** What is expected **
Copy each line of the data beneath in which the word "that" appears.

** Study material **

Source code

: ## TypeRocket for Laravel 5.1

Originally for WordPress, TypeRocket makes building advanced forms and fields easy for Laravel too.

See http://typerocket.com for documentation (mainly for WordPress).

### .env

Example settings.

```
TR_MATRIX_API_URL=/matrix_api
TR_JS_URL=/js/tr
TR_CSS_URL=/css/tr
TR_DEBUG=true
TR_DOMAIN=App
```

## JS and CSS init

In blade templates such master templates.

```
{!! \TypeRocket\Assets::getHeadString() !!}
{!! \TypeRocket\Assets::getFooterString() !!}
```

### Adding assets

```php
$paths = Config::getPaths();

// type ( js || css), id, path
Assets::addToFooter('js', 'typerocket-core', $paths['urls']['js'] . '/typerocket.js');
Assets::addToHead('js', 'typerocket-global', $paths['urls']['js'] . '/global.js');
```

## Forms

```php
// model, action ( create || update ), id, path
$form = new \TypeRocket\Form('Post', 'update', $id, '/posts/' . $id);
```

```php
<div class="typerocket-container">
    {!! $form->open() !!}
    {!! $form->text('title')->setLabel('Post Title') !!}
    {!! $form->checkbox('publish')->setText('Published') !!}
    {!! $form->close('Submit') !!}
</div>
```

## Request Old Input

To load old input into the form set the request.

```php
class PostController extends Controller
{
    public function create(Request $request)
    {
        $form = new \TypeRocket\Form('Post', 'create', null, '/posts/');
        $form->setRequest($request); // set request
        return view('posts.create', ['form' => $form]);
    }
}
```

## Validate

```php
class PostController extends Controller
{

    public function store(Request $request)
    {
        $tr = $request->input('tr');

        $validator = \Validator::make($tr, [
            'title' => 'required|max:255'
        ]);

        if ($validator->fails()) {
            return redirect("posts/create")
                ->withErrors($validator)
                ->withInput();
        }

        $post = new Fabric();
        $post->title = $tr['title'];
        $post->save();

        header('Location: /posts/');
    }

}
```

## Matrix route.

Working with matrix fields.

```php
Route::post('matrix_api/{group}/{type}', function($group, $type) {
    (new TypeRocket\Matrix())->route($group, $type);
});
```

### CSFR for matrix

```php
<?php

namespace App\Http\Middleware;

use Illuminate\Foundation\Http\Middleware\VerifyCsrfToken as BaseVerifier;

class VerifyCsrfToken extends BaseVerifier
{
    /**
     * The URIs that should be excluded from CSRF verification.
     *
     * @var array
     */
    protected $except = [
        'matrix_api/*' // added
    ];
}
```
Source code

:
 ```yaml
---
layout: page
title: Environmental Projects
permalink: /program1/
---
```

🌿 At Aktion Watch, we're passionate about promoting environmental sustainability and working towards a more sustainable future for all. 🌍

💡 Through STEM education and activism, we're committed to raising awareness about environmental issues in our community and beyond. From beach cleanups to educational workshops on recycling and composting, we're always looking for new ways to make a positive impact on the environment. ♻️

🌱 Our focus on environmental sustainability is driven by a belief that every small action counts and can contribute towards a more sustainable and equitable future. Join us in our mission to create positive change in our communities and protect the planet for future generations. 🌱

** Exercise answer **
     * The URIs that should be excluded from CSRF verification.
🌱 Our focus on environmental sustainability is driven by a belief that every small action counts and can contribute towards a more sustainable and equitable future. Join us in our mission to create positive change in our communities and protect the planet for future generations. 🌱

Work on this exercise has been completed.